Information Landmine

"The Americans keep telling us how successful their system is. Then they remind us not to stray too far from our hotel at night." - An un-named EU trade representative quoted during international trade talks in Denver, Colorado, 1997.

Friday, November 17, 2006

Right-wing Apocalypse

Fresh on the heels of the Republican Party's resounding defeat in the US midterm elections comes the news that guru of the laissez faire brand of modern capitalism Milton Friedman has shuffled off this mortal coil at the age of 94. The most influential economist of the past 50 years, Friedman's faith in and advocacy of free markets and small government as a socio-economic magic elixir at times bordered on the touching but nevertheless served as a crucial inspiration within the conservative movement during its rise to power in both the US and Britain.

Friedman's theories and philosophy would heavily influence, if not define, the economic policies which conservative firebrands such as Ronald Reagan and Margaret Thatcher brought to bear once in office. The Iron Lady was a particularly noted disciple of monetarism, the theory with which Friedman is most closely associated, which, broadly speaking, asserts that control of the money supply is the key to maintaining economic stability in a modern, industrialized economy.

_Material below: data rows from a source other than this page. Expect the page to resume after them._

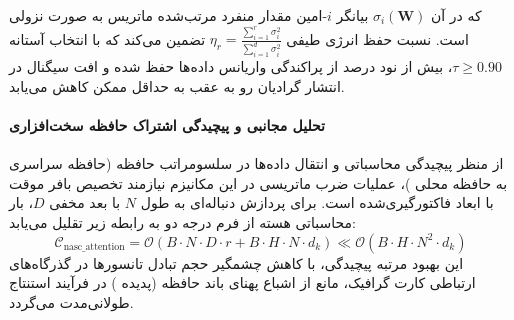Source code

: 
که در آن $\sigma_i(\mathbf{W})$ بیانگر $i$-امین مقدار منفرد مرتب‌شده ماتریس به صورت نزولی است. نسبت حفظ انرژی طیفی $\eta_r = \frac{\sum_{i=1}^r \sigma_i^2}{\sum_{i=1}^{d} \sigma_i^2}$ تضمین می‌کند که با انتخاب آستانه $\tau \ge 0.90$، بیش از نود درصد از پراکندگی واریانس داده‌ها حفظ شده و افت سیگنال در انتشار گرادیان رو به عقب به حداقل ممکن کاهش می‌یابد.

\paragraph{تحلیل مجانبی و پیچیدگی اشتراک حافظه سخت‌افزاری}
از منظر پیچیدگی محاسباتی و انتقال داده‌ها در سلسومراتب حافظه (حافظه سراسری  به حافظه محلی )، عملیات ضرب ماتریسی در این مکانیزم نیازمند تخصیص بافر موقت با ابعاد فاکتورگیری‌شده است. برای پردازش دنباله‌ای به طول $N$ با بعد مخفی $D$، بار محاسباتی هسته از فرم درجه دو به رابطه زیر تقلیل می‌یابد:
\begin{equation}
\label{eq:complexity_nasc_attention}
\mathcal{C}_{\text{nasc\_attention}} = \mathcal{O}\left( B \cdot N \cdot D \cdot r + B \cdot H \cdot N \cdot d_k \right) \ll \mathcal{O}\left( B \cdot H \cdot N^2 \cdot d_k \right)
\end{equation}
این بهبود مرتبه پیچیدگی، با کاهش چشمگیر حجم تبادل تانسورها در گذرگاه‌های ارتباطی کارت گرافیک، مانع از اشباع پهنای باند حافظه (پدیده ) در فرآیند استنتاج طولانی‌مدت می‌گردد.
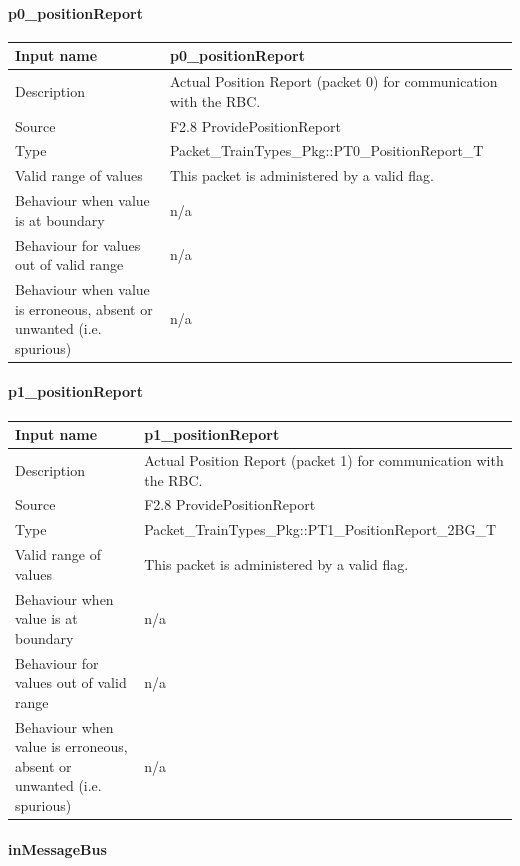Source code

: \paragraph{p0\_positionReport}

\begin{longtable}{p{}p{}}
\toprule
Input name				& p0\_positionReport\\
\midrule
Description				& Actual Position Report (packet 0) for communication with the RBC.
\\
\midrule
Source					& F2.8 ProvidePositionReport\\ 
\midrule
Type					& Packet\_TrainTypes\_Pkg::PT0\_PositionReport\_T\\
\midrule
Valid range of values	& This packet is administered by a valid flag.\\
\midrule
Behaviour when value is at boundary	& n/a\\
\midrule
Behaviour for values out of valid range	& n/a\\
\midrule
Behaviour when value is erroneous, absent or unwanted (i.e. spurious) & n/a\\
\bottomrule
\end{longtable}

\paragraph{p1\_positionReport}

\begin{longtable}{p{}p{}}
\toprule
Input name				& p1\_positionReport\\
\midrule
Description				& Actual Position Report (packet 1) for communication with the RBC.
\\
\midrule
Source					& F2.8 ProvidePositionReport\\  
\midrule
Type					& Packet\_TrainTypes\_Pkg::PT1\_PositionReport\_2BG\_T\\
\midrule
Valid range of values	& This packet is administered by a valid flag.\\
\midrule
Behaviour when value is at boundary	& n/a\\
\midrule
Behaviour for values out of valid range	& n/a\\
\midrule
Behaviour when value is erroneous, absent or unwanted (i.e. spurious) & n/a\\
\bottomrule
\end{longtable}

\paragraph{inMessageBus}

One's analysis of Friedman's legacy tends to be heavily influenced by whether the economic growth of the past 30 years is adjudged to have outweighed the social and environmental costs that have been paid in order to achieve it, including the ever-growing gap between the super-rich and everybody else and the rape of the planet's resources, all of which were accelerated as a result of the economic deregulation which Uncle Milty so staunchly advocated. Personally, I'm with these guys.

Be that as it may, being the compassionate lot that we are here at Information Landmine, we extend our condolences to all capitalists, right-wing conservatives, and leader writers at The Economist, Financial Times and The Wall Street Journal, whose collective weekend is sure to be that little bit sadder as a result of this news. Cheer up, guys: Alan Greenspan is only 80.

6 Comments:

Blogger Uncle Petie said...

As I said in my last post, my feeling is the idea that Thatcher and Reagan were dedicated to the idea of a small government that staid out of the market is pretty much a fiction. They just shifted state subsidies towards other things (like Star-Wars) and selectively flashed their libertarian credentials when they had to dismantle public services or bust unions.

17 November, 2006 17:28  
Anonymous Anonymous said...

no mention of freidman's role in abolishing the draft (along with a certain A Greenspan.) ?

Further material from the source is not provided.